◆ **INFORMATION PROVIDED**:
━━━━━━
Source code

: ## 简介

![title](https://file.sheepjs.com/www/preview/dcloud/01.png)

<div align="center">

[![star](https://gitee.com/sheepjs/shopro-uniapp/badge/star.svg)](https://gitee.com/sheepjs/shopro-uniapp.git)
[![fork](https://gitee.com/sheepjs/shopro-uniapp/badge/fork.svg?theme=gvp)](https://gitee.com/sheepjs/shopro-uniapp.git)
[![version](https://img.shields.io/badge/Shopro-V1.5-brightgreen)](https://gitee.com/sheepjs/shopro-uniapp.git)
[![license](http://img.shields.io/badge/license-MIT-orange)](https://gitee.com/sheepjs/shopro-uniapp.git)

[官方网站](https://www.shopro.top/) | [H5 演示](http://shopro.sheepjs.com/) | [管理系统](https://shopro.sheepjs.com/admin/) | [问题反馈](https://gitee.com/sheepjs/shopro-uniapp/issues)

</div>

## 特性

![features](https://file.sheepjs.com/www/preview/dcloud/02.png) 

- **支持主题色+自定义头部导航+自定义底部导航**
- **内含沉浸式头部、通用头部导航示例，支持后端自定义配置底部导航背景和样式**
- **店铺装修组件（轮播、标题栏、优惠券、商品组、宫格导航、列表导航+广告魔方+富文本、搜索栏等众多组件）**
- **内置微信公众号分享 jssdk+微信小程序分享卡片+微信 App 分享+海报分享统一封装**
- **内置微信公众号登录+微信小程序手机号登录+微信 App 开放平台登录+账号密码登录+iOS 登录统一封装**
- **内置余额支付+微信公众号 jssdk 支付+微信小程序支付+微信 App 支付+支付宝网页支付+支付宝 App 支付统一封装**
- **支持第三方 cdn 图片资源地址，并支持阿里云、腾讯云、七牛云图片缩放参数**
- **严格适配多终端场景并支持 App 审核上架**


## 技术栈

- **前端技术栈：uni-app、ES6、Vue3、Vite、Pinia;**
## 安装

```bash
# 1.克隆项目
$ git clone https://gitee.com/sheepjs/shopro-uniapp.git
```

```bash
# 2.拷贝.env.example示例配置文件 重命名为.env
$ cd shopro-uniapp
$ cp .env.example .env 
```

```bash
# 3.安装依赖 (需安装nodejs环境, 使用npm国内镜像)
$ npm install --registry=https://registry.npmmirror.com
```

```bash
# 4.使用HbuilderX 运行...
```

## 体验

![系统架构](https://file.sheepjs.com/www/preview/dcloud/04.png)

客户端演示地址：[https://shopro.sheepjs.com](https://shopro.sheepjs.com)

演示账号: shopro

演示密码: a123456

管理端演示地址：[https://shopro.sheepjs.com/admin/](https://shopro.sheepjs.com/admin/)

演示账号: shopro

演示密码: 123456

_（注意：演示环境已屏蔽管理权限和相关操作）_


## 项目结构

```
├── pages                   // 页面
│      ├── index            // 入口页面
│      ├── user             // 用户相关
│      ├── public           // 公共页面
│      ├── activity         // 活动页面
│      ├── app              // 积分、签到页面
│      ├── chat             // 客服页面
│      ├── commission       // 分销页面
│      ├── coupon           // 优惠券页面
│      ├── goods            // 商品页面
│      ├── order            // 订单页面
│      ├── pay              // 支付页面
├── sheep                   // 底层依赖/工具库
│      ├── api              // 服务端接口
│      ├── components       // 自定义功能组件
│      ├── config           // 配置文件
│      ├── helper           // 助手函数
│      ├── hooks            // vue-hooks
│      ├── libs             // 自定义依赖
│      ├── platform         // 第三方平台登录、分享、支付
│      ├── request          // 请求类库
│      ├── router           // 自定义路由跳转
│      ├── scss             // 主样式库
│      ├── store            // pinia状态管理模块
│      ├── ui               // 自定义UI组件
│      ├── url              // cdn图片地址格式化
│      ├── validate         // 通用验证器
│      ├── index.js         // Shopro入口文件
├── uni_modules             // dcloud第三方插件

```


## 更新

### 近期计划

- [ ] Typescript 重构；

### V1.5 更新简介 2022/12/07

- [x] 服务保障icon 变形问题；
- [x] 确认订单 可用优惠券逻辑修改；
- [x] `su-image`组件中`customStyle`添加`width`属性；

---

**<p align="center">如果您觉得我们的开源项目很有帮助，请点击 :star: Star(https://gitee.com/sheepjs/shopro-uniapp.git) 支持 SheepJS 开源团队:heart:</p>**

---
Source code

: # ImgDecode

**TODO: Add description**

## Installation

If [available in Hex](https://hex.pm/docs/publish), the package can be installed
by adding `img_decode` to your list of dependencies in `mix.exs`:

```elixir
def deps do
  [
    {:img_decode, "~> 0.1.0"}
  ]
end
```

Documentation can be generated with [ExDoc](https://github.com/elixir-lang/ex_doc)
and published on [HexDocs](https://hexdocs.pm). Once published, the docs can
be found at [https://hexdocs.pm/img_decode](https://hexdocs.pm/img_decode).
━━━━━━
Where a line above contains the word "file", show that line.

![title](https://file.sheepjs.com/www/preview/dcloud/01.png)
![features](https://file.sheepjs.com/www/preview/dcloud/02.png) 
![系统架构](https://file.sheepjs.com/www/preview/dcloud/04.png)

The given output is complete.